Note that what's under discussion here isn't the welfare state, it's the existence of market competition in the private sector. And what Sellers seems to me to be missing is the long-term view. If you end your examination of history in 1848, you can probably find any number of instances of the growth of market competition doing enormous harm. In fact, here's an example from Howe:
Did internal improvements benefit everybody? No. Sometimes local farmers or artisans went bankrupt when exposed to the competition of cheap goods suddenly brought in from far away. Northeastern wheat-growers were hurt once the Erie Canal brought in wheat from more productive midwestern lands. Some of them could switch from grains to growing perishable vegetables for the nearby cities, but others had to abandon their farms. Generations later, travelers could find the ruins of these farmhouses among the woods of New England. Before the great improvements in transportation, such farms, however inefficient on their infertile and stony soil, could yield a living producing for a nearby market.

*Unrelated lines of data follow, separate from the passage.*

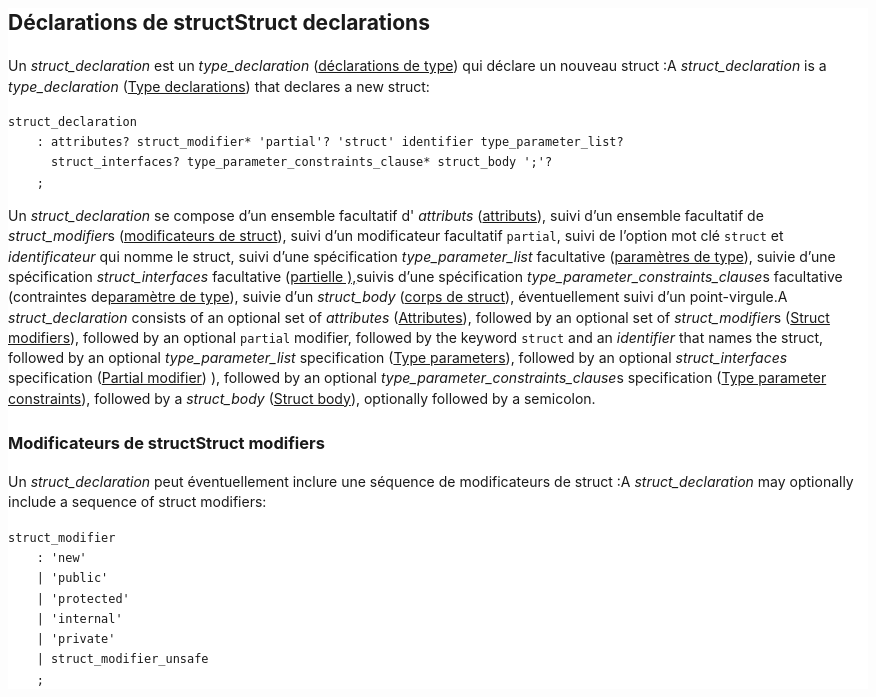 ## <a name="struct-declarations"></a><span data-ttu-id="4a6e2-111">Déclarations de struct</span><span class="sxs-lookup"><span data-stu-id="4a6e2-111">Struct declarations</span></span>

<span data-ttu-id="4a6e2-112">Un *struct_declaration* est un *type_declaration* ([déclarations de type](namespaces.md#type-declarations)) qui déclare un nouveau struct :</span><span class="sxs-lookup"><span data-stu-id="4a6e2-112">A *struct_declaration* is a *type_declaration* ([Type declarations](namespaces.md#type-declarations)) that declares a new struct:</span></span>

```antlr
struct_declaration
    : attributes? struct_modifier* 'partial'? 'struct' identifier type_parameter_list?
      struct_interfaces? type_parameter_constraints_clause* struct_body ';'?
    ;
```

<span data-ttu-id="4a6e2-113">Un *struct_declaration* se compose d’un ensemble facultatif d' *attributs* ([attributs](attributes.md)), suivi d’un ensemble facultatif de *struct_modifier*s ([modificateurs de struct](structs.md#struct-modifiers)), suivi d’un modificateur facultatif `partial`, suivi de l’option mot clé `struct` et *identificateur* qui nomme le struct, suivi d’une spécification *type_parameter_list* facultative ([paramètres de type](classes.md#type-parameters)), suivie d’une spécification *struct_interfaces* facultative ([partielle ),](structs.md#partial-modifier)suivis d’une spécification *type_parameter_constraints_clause*s facultative (contraintes de[paramètre de type](classes.md#type-parameter-constraints)), suivie d’un *struct_body* ([corps de struct](structs.md#struct-body)), éventuellement suivi d’un point-virgule.</span><span class="sxs-lookup"><span data-stu-id="4a6e2-113">A *struct_declaration* consists of an optional set of *attributes* ([Attributes](attributes.md)), followed by an optional set of *struct_modifier*s ([Struct modifiers](structs.md#struct-modifiers)), followed by an optional `partial` modifier, followed by the keyword `struct` and an *identifier* that names the struct, followed by an optional *type_parameter_list* specification ([Type parameters](classes.md#type-parameters)), followed by an optional *struct_interfaces* specification ([Partial modifier](structs.md#partial-modifier)) ), followed by an optional *type_parameter_constraints_clause*s specification ([Type parameter constraints](classes.md#type-parameter-constraints)), followed by a *struct_body* ([Struct body](structs.md#struct-body)), optionally followed by a semicolon.</span></span>

### <a name="struct-modifiers"></a><span data-ttu-id="4a6e2-114">Modificateurs de struct</span><span class="sxs-lookup"><span data-stu-id="4a6e2-114">Struct modifiers</span></span>

<span data-ttu-id="4a6e2-115">Un *struct_declaration* peut éventuellement inclure une séquence de modificateurs de struct :</span><span class="sxs-lookup"><span data-stu-id="4a6e2-115">A *struct_declaration* may optionally include a sequence of struct modifiers:</span></span>

```antlr
struct_modifier
    : 'new'
    | 'public'
    | 'protected'
    | 'internal'
    | 'private'
    | struct_modifier_unsafe
    ;
```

But over the long run I don't see how you can possibly deny that residents of the Northeastern United States are better off for having the ability to purchase grain from the midwest. The alternate universe in which northeastern farmers are the only source of northeastern food is a universe in which the great northeastern megalopolis and all the prosperity it's engendered just couldn't exist.

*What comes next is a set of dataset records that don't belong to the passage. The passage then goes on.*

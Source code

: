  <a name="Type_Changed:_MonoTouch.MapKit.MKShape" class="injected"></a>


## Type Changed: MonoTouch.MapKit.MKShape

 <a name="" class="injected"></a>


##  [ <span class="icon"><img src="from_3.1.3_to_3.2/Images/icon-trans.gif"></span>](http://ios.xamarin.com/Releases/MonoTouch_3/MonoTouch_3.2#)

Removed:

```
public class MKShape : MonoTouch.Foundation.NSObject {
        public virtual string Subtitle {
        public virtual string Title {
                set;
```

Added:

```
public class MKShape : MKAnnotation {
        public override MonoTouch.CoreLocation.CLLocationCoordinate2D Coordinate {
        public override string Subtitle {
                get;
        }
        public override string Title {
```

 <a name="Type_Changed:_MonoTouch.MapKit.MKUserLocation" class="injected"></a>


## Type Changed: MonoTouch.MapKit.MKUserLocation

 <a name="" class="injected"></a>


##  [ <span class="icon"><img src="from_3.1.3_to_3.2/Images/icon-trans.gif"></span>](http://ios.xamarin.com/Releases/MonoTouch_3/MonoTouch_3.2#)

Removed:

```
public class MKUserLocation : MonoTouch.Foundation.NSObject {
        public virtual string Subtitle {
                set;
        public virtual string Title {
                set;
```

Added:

At the same time, per Sellers the idea that this is just a happy-go-lucky process in which everyone wins or everyone gets what they "deserve" is ridiculous. It's a pure myth of democratic capitalism. People are born, they acquire some skills, they do some work, and then they find themselves buffeted by technological and global shifts that are entirely out of their control. One possible response is always to try to hold back the winds of change and stifle long-term progress. But a much, much, much better response is a decent welfare state—secure retirement, basic provision of health care and transportation services, decent schools—so that it's tolerable for people to expose themselves to economic change. In the first half of the nineteenth century, this idea didn't really exist. But it does today, and it's worth fighting for.